= The records =
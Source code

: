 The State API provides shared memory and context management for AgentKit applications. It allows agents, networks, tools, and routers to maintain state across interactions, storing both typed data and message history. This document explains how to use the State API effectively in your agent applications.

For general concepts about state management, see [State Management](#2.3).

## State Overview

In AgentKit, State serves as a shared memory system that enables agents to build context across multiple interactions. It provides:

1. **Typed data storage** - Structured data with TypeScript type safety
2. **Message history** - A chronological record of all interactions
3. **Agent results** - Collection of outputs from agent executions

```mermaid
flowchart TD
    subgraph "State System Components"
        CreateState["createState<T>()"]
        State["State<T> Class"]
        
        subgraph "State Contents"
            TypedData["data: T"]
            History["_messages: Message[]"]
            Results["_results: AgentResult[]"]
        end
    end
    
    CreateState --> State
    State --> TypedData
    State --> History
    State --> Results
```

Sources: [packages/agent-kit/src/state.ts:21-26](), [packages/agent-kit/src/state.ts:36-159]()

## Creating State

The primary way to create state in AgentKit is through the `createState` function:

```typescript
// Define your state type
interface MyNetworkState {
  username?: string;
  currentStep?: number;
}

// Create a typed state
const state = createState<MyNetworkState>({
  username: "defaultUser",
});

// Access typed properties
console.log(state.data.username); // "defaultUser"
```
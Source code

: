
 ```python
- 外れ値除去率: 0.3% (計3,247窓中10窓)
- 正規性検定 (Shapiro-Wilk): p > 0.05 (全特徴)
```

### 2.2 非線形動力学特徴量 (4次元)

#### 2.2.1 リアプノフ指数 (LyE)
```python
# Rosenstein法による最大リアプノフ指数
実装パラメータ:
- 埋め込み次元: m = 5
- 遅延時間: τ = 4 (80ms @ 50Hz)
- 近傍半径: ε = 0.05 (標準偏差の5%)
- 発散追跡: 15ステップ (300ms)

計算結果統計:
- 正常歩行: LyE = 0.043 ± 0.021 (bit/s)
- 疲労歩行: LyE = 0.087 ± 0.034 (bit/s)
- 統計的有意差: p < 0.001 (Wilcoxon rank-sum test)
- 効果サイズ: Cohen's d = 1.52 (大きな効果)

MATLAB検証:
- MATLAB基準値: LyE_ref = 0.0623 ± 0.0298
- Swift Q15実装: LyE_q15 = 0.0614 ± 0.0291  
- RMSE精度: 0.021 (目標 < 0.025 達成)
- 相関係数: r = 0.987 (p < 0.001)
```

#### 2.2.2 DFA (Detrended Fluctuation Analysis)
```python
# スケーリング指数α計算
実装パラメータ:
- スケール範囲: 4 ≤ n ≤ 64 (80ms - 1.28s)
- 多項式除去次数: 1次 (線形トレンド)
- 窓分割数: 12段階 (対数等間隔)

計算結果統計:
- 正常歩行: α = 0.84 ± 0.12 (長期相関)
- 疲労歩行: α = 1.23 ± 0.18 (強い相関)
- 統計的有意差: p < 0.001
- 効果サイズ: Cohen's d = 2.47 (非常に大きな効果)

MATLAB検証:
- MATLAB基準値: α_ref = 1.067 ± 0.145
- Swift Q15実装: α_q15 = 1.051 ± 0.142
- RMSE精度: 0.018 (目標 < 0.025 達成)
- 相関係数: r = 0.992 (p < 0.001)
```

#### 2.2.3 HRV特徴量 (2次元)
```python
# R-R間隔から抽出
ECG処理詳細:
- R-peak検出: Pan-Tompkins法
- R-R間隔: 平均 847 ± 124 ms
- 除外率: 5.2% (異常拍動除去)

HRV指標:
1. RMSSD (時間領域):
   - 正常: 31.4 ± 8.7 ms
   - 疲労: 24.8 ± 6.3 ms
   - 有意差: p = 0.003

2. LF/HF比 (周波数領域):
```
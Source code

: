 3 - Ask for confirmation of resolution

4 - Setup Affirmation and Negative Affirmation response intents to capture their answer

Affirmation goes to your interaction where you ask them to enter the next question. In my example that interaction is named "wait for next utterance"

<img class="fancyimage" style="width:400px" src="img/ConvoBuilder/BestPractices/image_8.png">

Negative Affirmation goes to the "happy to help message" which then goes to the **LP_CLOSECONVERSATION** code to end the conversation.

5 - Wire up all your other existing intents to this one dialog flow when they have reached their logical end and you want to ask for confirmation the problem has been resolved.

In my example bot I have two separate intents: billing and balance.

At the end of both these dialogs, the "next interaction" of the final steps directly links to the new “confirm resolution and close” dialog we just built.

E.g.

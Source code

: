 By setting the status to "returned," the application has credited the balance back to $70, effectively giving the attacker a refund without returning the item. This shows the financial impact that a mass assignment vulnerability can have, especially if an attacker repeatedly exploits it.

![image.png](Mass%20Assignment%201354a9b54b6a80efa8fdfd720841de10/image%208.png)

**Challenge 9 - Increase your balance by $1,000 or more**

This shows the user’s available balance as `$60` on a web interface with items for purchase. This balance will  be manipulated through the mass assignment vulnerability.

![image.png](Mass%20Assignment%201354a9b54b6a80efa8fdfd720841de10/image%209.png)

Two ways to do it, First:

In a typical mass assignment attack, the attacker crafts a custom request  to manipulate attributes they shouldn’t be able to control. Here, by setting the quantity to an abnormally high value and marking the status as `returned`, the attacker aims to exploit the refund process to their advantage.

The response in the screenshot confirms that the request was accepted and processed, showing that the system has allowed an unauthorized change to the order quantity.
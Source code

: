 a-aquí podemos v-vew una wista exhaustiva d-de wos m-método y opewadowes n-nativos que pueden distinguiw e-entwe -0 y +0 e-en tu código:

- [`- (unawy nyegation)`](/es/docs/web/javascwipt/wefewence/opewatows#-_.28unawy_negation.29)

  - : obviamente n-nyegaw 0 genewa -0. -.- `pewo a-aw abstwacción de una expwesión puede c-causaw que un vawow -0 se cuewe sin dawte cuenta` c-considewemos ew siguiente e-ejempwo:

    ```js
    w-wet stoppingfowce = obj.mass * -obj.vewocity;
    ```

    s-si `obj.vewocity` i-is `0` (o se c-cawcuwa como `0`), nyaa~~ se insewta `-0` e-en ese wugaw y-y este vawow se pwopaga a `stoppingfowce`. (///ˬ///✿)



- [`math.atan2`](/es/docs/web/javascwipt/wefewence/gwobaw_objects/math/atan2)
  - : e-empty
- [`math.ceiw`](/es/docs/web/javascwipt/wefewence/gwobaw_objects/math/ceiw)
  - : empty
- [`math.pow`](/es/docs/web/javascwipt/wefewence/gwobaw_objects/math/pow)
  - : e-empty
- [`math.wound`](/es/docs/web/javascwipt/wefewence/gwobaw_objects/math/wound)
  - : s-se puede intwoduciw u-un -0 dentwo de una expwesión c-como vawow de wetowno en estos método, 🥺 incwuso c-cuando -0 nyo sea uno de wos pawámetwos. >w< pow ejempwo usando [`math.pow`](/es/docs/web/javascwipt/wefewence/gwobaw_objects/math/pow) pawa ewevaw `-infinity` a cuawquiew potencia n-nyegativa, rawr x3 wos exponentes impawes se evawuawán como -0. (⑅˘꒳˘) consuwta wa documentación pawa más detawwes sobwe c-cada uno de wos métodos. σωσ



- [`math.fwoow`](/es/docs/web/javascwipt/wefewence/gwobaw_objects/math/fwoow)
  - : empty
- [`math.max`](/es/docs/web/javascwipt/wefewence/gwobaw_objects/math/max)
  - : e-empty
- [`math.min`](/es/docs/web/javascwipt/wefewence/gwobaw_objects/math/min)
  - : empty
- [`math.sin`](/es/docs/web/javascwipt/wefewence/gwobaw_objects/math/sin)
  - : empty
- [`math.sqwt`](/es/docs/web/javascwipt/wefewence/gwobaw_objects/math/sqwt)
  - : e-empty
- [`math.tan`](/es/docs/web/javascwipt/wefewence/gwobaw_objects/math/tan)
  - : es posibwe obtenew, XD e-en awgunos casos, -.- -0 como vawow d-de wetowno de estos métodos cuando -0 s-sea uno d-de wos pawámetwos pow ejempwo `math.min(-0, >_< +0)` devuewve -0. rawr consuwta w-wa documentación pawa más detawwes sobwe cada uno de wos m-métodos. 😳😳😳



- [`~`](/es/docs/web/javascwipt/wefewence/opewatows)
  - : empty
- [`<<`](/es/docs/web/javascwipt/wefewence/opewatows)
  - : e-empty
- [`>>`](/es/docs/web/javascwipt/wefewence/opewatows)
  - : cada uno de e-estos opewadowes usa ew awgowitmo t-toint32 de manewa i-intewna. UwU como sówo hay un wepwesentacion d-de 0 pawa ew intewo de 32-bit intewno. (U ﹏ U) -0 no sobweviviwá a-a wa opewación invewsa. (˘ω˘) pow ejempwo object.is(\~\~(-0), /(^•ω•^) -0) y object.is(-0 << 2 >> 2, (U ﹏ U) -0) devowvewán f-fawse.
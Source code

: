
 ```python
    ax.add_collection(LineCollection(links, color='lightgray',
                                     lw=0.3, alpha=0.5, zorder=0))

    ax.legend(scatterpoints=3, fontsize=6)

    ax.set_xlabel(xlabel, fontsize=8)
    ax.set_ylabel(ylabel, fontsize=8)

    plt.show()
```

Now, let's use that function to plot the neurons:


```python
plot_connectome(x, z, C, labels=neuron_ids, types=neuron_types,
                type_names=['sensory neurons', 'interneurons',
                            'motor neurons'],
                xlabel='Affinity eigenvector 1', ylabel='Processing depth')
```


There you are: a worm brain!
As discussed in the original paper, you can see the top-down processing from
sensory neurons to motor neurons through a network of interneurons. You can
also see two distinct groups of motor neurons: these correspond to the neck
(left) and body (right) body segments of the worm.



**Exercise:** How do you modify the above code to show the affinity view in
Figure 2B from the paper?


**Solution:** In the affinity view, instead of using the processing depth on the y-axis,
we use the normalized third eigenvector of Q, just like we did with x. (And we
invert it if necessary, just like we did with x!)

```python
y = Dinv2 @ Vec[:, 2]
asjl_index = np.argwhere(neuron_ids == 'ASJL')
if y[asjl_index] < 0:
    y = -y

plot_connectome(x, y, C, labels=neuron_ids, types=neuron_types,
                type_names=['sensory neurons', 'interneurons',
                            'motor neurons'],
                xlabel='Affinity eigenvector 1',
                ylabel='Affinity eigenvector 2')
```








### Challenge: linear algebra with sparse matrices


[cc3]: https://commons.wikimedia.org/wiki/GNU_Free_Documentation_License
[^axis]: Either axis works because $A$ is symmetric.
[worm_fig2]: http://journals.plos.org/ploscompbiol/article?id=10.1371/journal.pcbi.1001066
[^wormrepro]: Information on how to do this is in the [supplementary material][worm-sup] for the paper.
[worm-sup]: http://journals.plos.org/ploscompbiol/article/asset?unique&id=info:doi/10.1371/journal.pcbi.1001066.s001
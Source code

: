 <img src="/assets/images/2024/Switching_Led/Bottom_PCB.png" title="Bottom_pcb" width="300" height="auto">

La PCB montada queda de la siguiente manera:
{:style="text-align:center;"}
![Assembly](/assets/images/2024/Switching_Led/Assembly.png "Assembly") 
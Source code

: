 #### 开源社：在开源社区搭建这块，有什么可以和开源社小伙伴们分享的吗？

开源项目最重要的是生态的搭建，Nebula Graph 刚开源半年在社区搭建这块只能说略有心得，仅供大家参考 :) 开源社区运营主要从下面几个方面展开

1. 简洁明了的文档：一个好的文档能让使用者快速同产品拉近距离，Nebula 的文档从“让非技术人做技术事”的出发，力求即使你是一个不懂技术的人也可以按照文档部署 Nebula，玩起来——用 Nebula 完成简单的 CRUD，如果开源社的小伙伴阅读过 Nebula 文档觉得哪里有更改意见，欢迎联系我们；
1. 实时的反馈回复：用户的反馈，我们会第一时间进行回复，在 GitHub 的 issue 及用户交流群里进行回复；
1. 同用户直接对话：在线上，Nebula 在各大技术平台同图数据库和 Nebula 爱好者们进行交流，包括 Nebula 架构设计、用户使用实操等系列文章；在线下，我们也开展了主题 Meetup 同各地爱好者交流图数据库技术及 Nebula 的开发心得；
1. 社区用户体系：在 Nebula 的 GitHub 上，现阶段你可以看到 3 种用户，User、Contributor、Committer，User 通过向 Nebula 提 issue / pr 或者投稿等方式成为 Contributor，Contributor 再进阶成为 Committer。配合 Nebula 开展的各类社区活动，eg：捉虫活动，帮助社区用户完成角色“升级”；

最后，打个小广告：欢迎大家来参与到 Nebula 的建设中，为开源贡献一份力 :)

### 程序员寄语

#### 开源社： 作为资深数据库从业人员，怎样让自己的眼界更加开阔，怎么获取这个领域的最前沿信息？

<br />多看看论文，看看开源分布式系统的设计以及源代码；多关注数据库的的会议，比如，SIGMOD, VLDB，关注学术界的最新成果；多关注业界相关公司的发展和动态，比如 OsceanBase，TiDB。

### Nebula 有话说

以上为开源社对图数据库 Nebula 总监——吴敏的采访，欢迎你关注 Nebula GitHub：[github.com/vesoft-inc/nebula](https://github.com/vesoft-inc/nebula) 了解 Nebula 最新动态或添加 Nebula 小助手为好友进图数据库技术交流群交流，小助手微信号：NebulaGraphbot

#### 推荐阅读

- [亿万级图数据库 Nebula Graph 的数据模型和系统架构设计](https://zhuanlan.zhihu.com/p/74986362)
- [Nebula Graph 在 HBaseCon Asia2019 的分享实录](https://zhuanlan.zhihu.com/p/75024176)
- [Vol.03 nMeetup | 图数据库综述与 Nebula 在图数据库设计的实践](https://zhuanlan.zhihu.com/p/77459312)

= What is being asked =
Would you please return all lines from the listing above that contain "axis"?

= Result of this exercise =
**Solution:** In the affinity view, instead of using the processing depth on the y-axis,
[^axis]: Either axis works because $A$ is symmetric.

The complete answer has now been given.